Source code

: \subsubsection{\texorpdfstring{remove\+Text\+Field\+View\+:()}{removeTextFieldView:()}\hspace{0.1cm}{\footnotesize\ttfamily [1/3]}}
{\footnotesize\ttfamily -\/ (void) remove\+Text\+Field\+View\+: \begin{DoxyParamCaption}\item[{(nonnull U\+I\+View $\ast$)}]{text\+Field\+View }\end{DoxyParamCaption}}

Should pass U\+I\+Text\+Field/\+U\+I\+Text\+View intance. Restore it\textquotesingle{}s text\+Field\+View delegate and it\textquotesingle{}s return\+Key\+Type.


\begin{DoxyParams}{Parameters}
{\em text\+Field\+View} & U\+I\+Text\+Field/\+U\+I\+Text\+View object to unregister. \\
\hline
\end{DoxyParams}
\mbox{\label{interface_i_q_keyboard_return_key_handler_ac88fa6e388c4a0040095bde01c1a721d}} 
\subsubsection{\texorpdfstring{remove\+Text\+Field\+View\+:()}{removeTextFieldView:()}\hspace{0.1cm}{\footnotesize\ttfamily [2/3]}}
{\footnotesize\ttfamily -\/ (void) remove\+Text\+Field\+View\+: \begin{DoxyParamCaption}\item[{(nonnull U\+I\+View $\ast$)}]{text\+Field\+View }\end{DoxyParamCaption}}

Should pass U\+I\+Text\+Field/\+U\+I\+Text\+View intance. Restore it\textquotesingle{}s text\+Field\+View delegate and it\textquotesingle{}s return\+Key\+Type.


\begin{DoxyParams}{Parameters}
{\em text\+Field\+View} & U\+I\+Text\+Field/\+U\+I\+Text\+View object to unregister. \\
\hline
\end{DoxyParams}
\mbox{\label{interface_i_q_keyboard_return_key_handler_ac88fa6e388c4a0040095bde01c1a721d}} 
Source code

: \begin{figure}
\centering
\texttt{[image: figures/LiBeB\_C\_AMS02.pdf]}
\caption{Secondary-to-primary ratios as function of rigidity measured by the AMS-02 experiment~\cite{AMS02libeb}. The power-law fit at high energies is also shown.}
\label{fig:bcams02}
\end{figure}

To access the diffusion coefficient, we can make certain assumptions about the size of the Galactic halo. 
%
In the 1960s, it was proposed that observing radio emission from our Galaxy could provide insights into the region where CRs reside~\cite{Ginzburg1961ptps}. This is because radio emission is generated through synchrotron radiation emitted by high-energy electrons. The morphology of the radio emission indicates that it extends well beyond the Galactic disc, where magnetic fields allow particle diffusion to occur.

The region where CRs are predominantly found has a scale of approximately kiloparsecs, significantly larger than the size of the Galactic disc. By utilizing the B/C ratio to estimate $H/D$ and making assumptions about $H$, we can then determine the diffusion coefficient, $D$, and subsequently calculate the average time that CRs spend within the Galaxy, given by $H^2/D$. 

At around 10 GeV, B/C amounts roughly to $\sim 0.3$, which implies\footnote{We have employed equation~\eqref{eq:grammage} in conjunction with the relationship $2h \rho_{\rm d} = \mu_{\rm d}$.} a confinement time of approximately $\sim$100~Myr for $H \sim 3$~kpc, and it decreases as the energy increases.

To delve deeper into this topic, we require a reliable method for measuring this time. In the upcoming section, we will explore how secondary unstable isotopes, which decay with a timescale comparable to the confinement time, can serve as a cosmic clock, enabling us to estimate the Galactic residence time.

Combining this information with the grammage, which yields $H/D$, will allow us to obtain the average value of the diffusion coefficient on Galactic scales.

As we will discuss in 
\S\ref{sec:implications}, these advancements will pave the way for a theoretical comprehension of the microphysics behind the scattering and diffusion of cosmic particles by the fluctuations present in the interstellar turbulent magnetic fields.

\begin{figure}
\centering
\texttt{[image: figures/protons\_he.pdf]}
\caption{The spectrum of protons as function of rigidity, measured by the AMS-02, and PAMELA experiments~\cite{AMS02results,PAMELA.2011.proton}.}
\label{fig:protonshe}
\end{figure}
++++++
__Task statement__
An answer is complete only when it holds every line above containing the string "footnotesize".

__Output for this exercise__
: \subsubsection{\texorpdfstring{remove\+Text\+Field\+View\+:()}{removeTextFieldView:()}\hspace{0.1cm}{\footnotesize\ttfamily [1/3]}}
{\footnotesize\ttfamily -\/ (void) remove\+Text\+Field\+View\+: \begin{DoxyParamCaption}\item[{(nonnull U\+I\+View $\ast$)}]{text\+Field\+View }\end{DoxyParamCaption}}
\subsubsection{\texorpdfstring{remove\+Text\+Field\+View\+:()}{removeTextFieldView:()}\hspace{0.1cm}{\footnotesize\ttfamily [2/3]}}
{\footnotesize\ttfamily -\/ (void) remove\+Text\+Field\+View\+: \begin{DoxyParamCaption}\item[{(nonnull U\+I\+View $\ast$)}]{text\+Field\+View }\end{DoxyParamCaption}}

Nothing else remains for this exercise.